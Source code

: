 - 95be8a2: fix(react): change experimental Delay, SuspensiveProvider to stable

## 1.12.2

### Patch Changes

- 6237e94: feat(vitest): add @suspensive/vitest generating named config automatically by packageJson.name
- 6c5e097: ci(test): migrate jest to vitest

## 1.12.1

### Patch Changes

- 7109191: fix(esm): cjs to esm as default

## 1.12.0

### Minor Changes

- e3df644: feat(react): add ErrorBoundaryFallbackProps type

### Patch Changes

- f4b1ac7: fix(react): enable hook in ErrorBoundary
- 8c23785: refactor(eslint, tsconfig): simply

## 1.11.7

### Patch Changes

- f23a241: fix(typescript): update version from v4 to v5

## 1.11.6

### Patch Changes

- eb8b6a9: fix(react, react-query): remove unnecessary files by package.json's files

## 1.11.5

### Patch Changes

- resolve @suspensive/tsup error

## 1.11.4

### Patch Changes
==
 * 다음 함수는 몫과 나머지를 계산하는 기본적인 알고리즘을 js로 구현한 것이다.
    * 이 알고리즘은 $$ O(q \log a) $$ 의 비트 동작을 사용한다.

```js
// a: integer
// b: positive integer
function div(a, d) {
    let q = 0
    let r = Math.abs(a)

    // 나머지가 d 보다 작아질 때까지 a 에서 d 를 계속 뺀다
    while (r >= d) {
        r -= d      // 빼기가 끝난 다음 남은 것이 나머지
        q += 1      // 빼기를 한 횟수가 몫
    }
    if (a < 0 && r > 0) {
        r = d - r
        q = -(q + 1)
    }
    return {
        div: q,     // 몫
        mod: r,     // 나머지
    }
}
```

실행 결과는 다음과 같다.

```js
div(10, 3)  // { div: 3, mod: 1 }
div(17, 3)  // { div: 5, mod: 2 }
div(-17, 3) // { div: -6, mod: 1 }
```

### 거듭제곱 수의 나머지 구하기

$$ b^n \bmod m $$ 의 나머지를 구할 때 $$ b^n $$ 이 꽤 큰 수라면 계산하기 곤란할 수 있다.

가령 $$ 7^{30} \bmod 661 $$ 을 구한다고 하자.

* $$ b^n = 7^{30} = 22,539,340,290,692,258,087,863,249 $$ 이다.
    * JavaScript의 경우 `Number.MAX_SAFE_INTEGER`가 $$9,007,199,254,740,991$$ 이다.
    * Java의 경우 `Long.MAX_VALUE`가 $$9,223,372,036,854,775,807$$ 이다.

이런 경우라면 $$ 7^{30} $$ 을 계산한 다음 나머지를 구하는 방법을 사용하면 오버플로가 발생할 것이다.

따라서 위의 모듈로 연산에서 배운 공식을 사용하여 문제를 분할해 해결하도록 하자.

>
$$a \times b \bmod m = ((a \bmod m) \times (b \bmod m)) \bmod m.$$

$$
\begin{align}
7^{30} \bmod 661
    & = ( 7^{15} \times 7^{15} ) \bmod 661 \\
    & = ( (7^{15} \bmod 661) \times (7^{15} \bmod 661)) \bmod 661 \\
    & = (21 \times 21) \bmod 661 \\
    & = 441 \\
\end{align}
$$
---
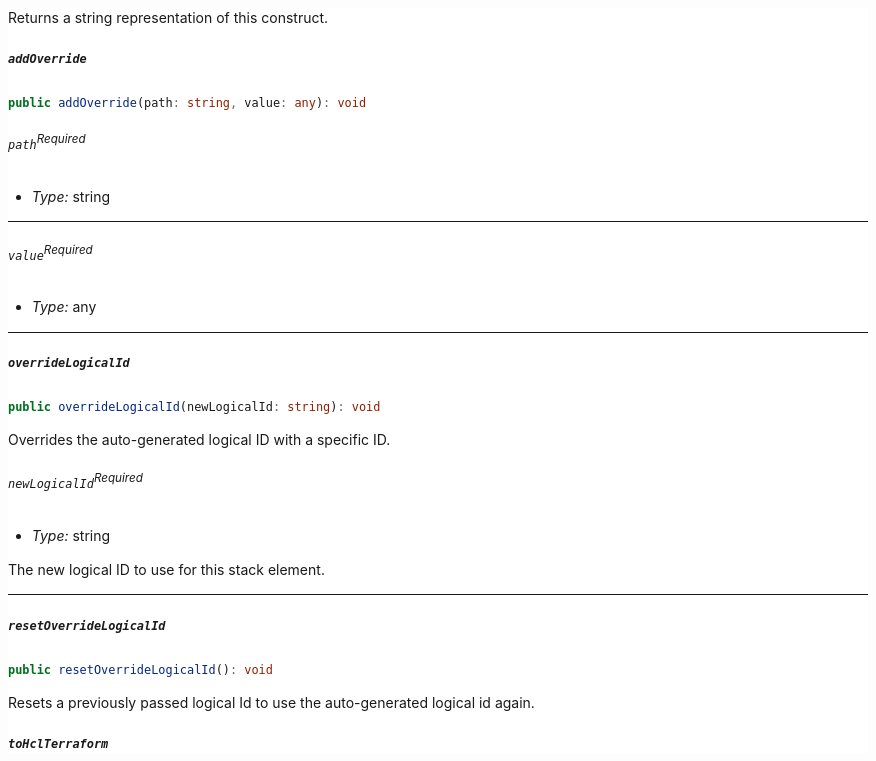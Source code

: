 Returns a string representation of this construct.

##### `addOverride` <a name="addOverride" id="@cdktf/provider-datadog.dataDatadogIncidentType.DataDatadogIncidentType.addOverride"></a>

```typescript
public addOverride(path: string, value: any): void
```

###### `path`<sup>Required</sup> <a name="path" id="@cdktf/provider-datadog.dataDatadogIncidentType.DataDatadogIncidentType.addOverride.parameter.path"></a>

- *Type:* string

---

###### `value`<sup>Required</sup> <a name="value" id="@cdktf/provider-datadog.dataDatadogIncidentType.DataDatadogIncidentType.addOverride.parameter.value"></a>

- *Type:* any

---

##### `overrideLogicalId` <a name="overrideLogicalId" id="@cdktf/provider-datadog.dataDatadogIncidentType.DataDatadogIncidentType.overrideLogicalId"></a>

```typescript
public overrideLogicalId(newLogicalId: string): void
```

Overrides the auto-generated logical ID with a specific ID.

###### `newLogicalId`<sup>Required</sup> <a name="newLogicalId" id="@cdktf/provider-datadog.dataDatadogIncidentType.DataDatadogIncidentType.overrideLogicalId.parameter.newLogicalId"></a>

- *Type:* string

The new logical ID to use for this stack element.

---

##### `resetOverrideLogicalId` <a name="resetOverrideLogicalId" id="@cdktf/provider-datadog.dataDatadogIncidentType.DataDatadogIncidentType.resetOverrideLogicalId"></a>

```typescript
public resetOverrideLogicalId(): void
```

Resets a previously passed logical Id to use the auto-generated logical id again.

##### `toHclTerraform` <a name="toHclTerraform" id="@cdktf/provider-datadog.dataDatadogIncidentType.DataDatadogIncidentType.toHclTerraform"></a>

# [Instructions for the task]
Check the listing above for "this". Show every line where it turns up.

# [Written response]
: Returns a string representation of this construct.
The new logical ID to use for this stack element.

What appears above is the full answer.